Durbin, the No. 2 Democrat in the Senate, and other officials took to the water near Thebes, Illinois, where workers have been removing river-bottom rocks to aid transportation after the worst drought in half a century drained the Mississippi and the rivers that feed into it.

The senator is scheduled to hold press briefings later on Monday to talk about the river conditions.

The U.S. Army Corps of Engineers and Coast Guard for the second time in a month in Illinois briefed the officials on the threat for a potential shutdown of commerce on the river, which typically carries $2.8 billion worth of commodities in January. Durbin receives regular updates on the situation via telephone and in Washington, D.C., a spokeswoman said.

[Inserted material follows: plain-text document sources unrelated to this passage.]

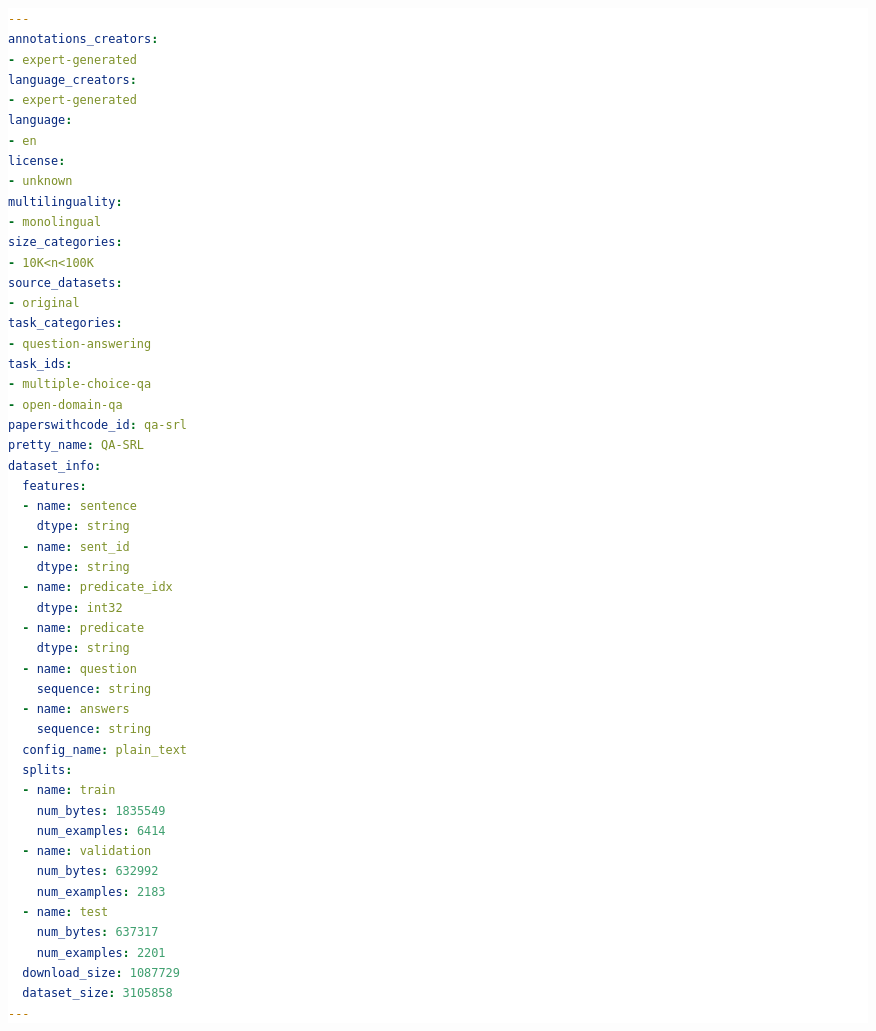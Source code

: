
 ```yaml
---
annotations_creators:
- expert-generated
language_creators:
- expert-generated
language:
- en
license:
- unknown
multilinguality:
- monolingual
size_categories:
- 10K<n<100K
source_datasets:
- original
task_categories:
- question-answering
task_ids:
- multiple-choice-qa
- open-domain-qa
paperswithcode_id: qa-srl
pretty_name: QA-SRL
dataset_info:
  features:
  - name: sentence
    dtype: string
  - name: sent_id
    dtype: string
  - name: predicate_idx
    dtype: int32
  - name: predicate
    dtype: string
  - name: question
    sequence: string
  - name: answers
    sequence: string
  config_name: plain_text
  splits:
  - name: train
    num_bytes: 1835549
    num_examples: 6414
  - name: validation
    num_bytes: 632992
    num_examples: 2183
  - name: test
    num_bytes: 637317
    num_examples: 2201
  download_size: 1087729
  dataset_size: 3105858
---
```
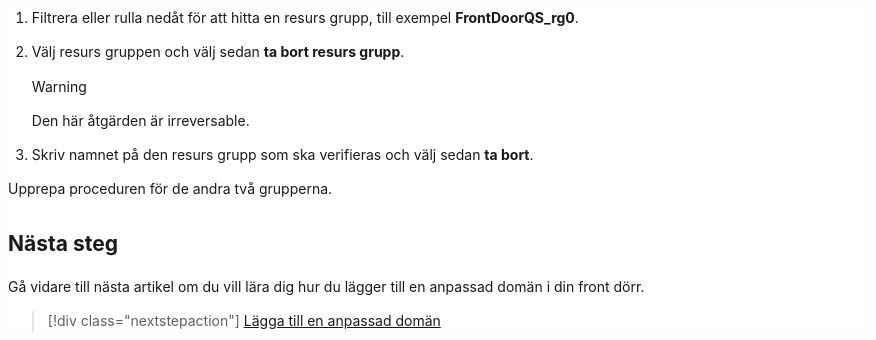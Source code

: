 1. Filtrera eller rulla nedåt för att hitta en resurs grupp, till exempel **FrontDoorQS_rg0**.

1. Välj resurs gruppen och välj sedan **ta bort resurs grupp**.

   >[!WARNING]
   >Den här åtgärden är irreversable.

1. Skriv namnet på den resurs grupp som ska verifieras och välj sedan **ta bort**.

Upprepa proceduren för de andra två grupperna.

## <a name="next-steps"></a>Nästa steg

Gå vidare till nästa artikel om du vill lära dig hur du lägger till en anpassad domän i din front dörr.
> [!div class="nextstepaction"]
> [Lägga till en anpassad domän](how-to-add-custom-domain.md)
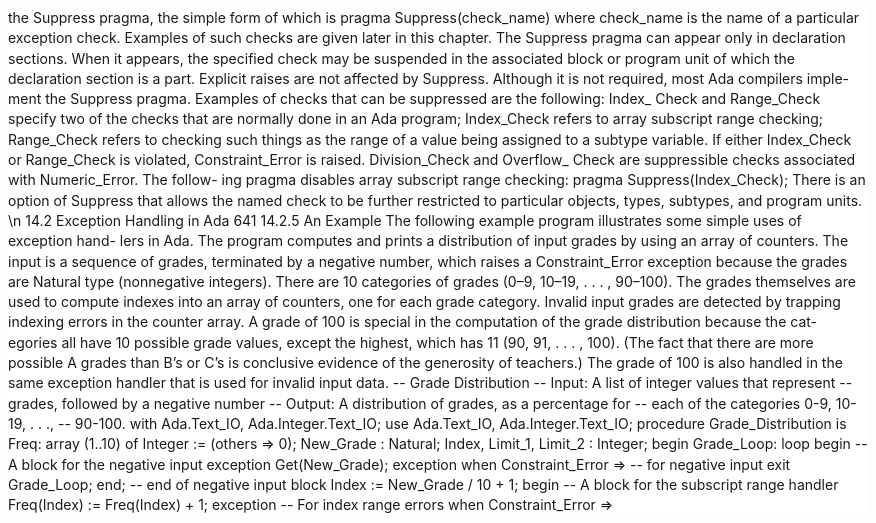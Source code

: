 the Suppress pragma, the simple form of which is
pragma Suppress(check_name)
where check_name is the name of a particular exception check. Examples of 
such checks are given later in this chapter.
The Suppress pragma can appear only in declaration sections. When 
it appears, the specified check may be suspended in the associated block or 
program unit of which the declaration section is a part. Explicit raises are not 
affected by Suppress. Although it is not required, most Ada compilers imple-
ment the Suppress pragma.
Examples of checks that can be suppressed are the following: Index_
Check and Range_Check specify two of the checks that are normally done 
in an Ada program; Index_Check refers to array subscript range checking; 
Range_Check refers to checking such things as the range of a value being 
assigned to a subtype variable. If either Index_Check or Range_Check is 
violated, Constraint_Error is raised. Division_Check and Overflow_
Check are suppressible checks associated with Numeric_Error. The follow-
ing pragma disables array subscript range checking:
pragma Suppress(Index_Check);
There is an option of Suppress that allows the named check to be further 
restricted to particular objects, types, subtypes, and program units.
\n 14.2 Exception Handling in Ada     641
14.2.5 An Example
The following example program illustrates some simple uses of exception hand-
lers in Ada. The program computes and prints a distribution of input grades by 
using an array of counters. The input is a sequence of grades, terminated by a 
negative number, which raises a Constraint_Error exception because the 
grades are Natural type (nonnegative integers). There are 10 categories of 
grades (0–9, 10–19, . . . , 90–100). The grades themselves are used to compute 
indexes into an array of counters, one for each grade category. Invalid input 
grades are detected by trapping indexing errors in the counter array. A grade 
of 100 is special in the computation of the grade distribution because the cat-
egories all have 10 possible grade values, except the highest, which has 11 (90, 
91, . . . , 100). (The fact that there are more possible A grades than B’s or C’s 
is conclusive evidence of the generosity of teachers.) The grade of 100 is also 
handled in the same exception handler that is used for invalid input data.
-- Grade Distribution
--  Input: A list of integer values that represent
--         grades, followed by a negative number
-- Output: A distribution of grades, as a percentage for 
--         each of the categories 0-9, 10-19, . . ., 
--         90-100.
with Ada.Text_IO, Ada.Integer.Text_IO;
use Ada.Text_IO, Ada.Integer.Text_IO;
procedure Grade_Distribution is
  Freq: array (1..10) of Integer := (others => 0);
  New_Grade : Natural;
  Index,
  Limit_1,
  Limit_2 : Integer;
  begin
  Grade_Loop:
    loop
    begin  -- A block for the negative input exception
    Get(New_Grade);
    exception
      when Constraint_Error =>  -- for negative input
        exit Grade_Loop;
   end;  -- end of negative input block
    Index := New_Grade / 10 + 1;
      begin  -- A block for the subscript range handler
      Freq(Index) := Freq(Index) + 1;
      exception
      -- For index range errors
        when Constraint_Error =>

The low water has disrupted the flow of billions of dollars worth of grain, coal, fertilizer and other commodities between the central United States and shipping terminals at the Gulf of Mexico.

Should the river be shut to traffic more than 8,000 jobs would be affected, worth $54 million in wages and benefits. It would halt the movement of 7.2 million tons of commodities, according to shipping groups.

The Army Corps said last week that navigation would continue. A spokesman could not immediately be reached on Monday.

The Corps is removing the most threatening rock pinnacles near the Illinois towns of Grand Tower and Thebes, hoping to deepen the shipping channel by about two feet by mid-January, just before the river is forecast to hit critically low levels.

The Corps has also been dredging various soft-bottom sections of the river nearly round-the-clock for six months to maintain a deep enough shipping channel. The majority of commercial vessels need a depth, or draft, of at least nine feet so shippers are closely monitoring river gauges and forecasts.

The Mississippi River gauge at Thebes rose to 4.04 feet on Monday from 3.9 feet on Friday. It was forecast to slip to 3.4 feet by next week, the lowest level there since 1988 and the second lowest on record.

Gauge readings do not reflect the actual depth of the river at a certain location because the gauges are fixed and the river's bottom is steadily changing with the current. They aid navigation as a shorter term reference point.

The Army Corps has said once the Thebes gauge reads 2 feet, boats with a nine-foot draft, or distance between the water's surface and the lowest point of the vessel, would be at risk of hitting rock pinnacles there.